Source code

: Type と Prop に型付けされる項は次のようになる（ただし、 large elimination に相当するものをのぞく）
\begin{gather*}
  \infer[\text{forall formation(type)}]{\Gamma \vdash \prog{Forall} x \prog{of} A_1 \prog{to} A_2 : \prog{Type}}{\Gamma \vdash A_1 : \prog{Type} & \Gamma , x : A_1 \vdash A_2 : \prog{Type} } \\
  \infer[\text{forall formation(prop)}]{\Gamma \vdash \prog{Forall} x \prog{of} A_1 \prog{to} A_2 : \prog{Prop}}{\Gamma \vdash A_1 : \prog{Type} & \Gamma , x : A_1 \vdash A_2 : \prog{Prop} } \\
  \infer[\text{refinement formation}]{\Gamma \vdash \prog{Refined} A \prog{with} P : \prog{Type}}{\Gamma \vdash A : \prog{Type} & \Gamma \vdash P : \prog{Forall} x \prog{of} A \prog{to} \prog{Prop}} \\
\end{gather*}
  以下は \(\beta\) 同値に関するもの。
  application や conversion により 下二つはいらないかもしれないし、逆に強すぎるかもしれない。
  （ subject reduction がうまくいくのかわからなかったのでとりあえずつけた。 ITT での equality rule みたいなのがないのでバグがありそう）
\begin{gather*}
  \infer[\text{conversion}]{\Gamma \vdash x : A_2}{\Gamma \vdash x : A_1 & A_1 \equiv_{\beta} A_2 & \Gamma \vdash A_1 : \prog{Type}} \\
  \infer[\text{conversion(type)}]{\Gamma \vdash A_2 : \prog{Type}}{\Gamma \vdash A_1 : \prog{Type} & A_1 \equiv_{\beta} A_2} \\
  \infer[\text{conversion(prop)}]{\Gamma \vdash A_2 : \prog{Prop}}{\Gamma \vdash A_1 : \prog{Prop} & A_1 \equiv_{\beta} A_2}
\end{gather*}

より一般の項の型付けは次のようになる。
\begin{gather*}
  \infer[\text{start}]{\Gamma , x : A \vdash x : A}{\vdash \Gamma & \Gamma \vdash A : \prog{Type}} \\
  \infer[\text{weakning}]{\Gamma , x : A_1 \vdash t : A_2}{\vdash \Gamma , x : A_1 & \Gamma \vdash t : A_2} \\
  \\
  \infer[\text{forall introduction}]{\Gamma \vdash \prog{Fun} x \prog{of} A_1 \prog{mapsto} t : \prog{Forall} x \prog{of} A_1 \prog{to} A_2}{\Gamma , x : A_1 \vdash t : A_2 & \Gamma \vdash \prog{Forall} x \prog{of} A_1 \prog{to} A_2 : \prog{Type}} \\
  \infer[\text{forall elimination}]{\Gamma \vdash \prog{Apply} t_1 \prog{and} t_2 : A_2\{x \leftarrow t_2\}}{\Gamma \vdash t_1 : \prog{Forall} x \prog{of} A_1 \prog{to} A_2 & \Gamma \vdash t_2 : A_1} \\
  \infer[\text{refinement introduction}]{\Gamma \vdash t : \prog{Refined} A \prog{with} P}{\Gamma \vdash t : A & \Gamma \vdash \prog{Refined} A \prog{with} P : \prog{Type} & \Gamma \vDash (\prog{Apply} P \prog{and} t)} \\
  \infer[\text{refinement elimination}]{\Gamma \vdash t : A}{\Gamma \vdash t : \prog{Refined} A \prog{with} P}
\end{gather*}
################
PROMPT:
For the string "refinement", search the preceding data and copy every line that includes it.

TASK RESPONSE:
  \infer[\text{refinement formation}]{\Gamma \vdash \prog{Refined} A \prog{with} P : \prog{Type}}{\Gamma \vdash A : \prog{Type} & \Gamma \vdash P : \prog{Forall} x \prog{of} A \prog{to} \prog{Prop}} \\
  \infer[\text{refinement introduction}]{\Gamma \vdash t : \prog{Refined} A \prog{with} P}{\Gamma \vdash t : A & \Gamma \vdash \prog{Refined} A \prog{with} P : \prog{Type} & \Gamma \vDash (\prog{Apply} P \prog{and} t)} \\
  \infer[\text{refinement elimination}]{\Gamma \vdash t : A}{\Gamma \vdash t : \prog{Refined} A \prog{with} P}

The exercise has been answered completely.